(Pictures paired with source code)
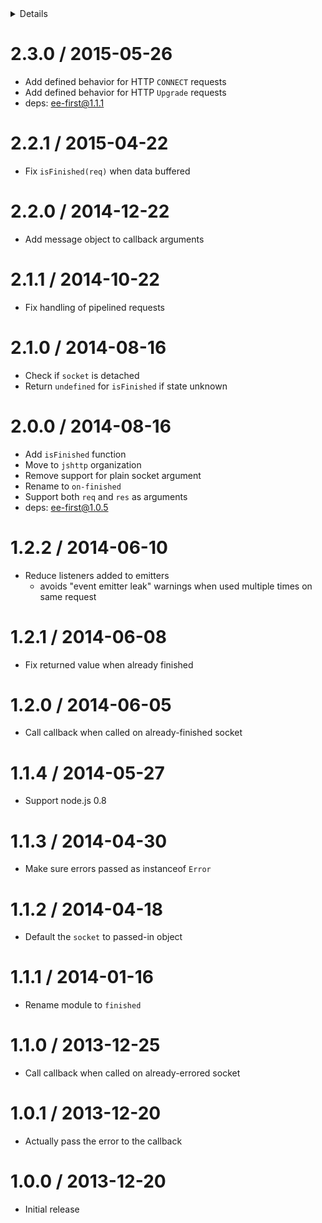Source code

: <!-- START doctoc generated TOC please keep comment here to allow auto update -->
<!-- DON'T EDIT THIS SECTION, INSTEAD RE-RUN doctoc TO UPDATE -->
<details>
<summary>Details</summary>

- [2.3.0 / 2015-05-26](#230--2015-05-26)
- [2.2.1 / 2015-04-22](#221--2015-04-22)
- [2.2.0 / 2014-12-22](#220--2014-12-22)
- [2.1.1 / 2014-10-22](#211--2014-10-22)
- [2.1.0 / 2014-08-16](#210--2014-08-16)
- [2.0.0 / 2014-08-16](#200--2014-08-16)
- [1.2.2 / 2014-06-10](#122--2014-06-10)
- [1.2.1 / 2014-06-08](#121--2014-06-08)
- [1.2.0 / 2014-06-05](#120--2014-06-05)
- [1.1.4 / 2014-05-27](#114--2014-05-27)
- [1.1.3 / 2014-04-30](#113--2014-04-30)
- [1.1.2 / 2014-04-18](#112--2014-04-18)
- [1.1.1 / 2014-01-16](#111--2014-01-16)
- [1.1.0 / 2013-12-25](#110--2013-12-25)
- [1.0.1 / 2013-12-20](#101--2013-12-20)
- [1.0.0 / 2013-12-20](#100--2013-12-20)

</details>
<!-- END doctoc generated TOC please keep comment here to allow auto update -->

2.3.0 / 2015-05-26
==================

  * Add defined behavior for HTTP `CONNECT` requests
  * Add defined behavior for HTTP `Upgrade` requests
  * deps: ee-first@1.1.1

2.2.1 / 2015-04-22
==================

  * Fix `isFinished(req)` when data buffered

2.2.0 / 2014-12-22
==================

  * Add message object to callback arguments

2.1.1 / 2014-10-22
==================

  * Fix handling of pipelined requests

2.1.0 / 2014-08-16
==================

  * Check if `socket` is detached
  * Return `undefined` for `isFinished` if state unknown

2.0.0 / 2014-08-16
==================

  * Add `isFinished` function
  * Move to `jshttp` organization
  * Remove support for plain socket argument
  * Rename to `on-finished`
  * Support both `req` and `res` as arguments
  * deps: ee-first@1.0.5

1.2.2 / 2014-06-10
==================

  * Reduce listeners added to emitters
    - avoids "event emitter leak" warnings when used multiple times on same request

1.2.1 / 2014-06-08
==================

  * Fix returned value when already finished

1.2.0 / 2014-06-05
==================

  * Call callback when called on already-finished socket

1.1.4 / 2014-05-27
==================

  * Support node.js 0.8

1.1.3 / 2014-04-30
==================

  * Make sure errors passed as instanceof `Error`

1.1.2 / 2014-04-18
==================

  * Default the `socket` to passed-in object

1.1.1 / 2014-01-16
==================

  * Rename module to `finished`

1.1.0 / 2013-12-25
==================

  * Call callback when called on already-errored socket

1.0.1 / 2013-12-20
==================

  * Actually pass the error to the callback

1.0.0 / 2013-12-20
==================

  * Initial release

DESCRIPTION OF THE TASK: Your task is to set down each line above verbatim while excluding the pictures.

RESPONSE AREA:
Source code

: <!-- START doctoc generated TOC please keep comment here to allow auto update -->
<!-- DON'T EDIT THIS SECTION, INSTEAD RE-RUN doctoc TO UPDATE -->
<details>
<summary>Details</summary>

- [2.3.0 / 2015-05-26](#230--2015-05-26)
- [2.2.1 / 2015-04-22](#221--2015-04-22)
- [2.2.0 / 2014-12-22](#220--2014-12-22)
- [2.1.1 / 2014-10-22](#211--2014-10-22)
- [2.1.0 / 2014-08-16](#210--2014-08-16)
- [2.0.0 / 2014-08-16](#200--2014-08-16)
- [1.2.2 / 2014-06-10](#122--2014-06-10)
- [1.2.1 / 2014-06-08](#121--2014-06-08)
- [1.2.0 / 2014-06-05](#120--2014-06-05)
- [1.1.4 / 2014-05-27](#114--2014-05-27)
- [1.1.3 / 2014-04-30](#113--2014-04-30)
- [1.1.2 / 2014-04-18](#112--2014-04-18)
- [1.1.1 / 2014-01-16](#111--2014-01-16)
- [1.1.0 / 2013-12-25](#110--2013-12-25)
- [1.0.1 / 2013-12-20](#101--2013-12-20)
- [1.0.0 / 2013-12-20](#100--2013-12-20)

</details>
<!-- END doctoc generated TOC please keep comment here to allow auto update -->

2.3.0 / 2015-05-26
==================

  * Add defined behavior for HTTP `CONNECT` requests
  * Add defined behavior for HTTP `Upgrade` requests
  * deps: ee-first@1.1.1

2.2.1 / 2015-04-22
==================

  * Fix `isFinished(req)` when data buffered

2.2.0 / 2014-12-22
==================

  * Add message object to callback arguments

2.1.1 / 2014-10-22
==================

  * Fix handling of pipelined requests

2.1.0 / 2014-08-16
==================

  * Check if `socket` is detached
  * Return `undefined` for `isFinished` if state unknown

2.0.0 / 2014-08-16
==================

  * Add `isFinished` function
  * Move to `jshttp` organization
  * Remove support for plain socket argument
  * Rename to `on-finished`
  * Support both `req` and `res` as arguments
  * deps: ee-first@1.0.5

1.2.2 / 2014-06-10
==================

  * Reduce listeners added to emitters
    - avoids "event emitter leak" warnings when used multiple times on same request

1.2.1 / 2014-06-08
==================

  * Fix returned value when already finished

1.2.0 / 2014-06-05
==================

  * Call callback when called on already-finished socket

1.1.4 / 2014-05-27
==================

  * Support node.js 0.8

1.1.3 / 2014-04-30
==================

  * Make sure errors passed as instanceof `Error`

1.1.2 / 2014-04-18
==================

  * Default the `socket` to passed-in object

1.1.1 / 2014-01-16
==================

  * Rename module to `finished`

1.1.0 / 2013-12-25
==================

  * Call callback when called on already-errored socket

1.0.1 / 2013-12-20
==================

  * Actually pass the error to the callback

1.0.0 / 2013-12-20
==================

  * Initial release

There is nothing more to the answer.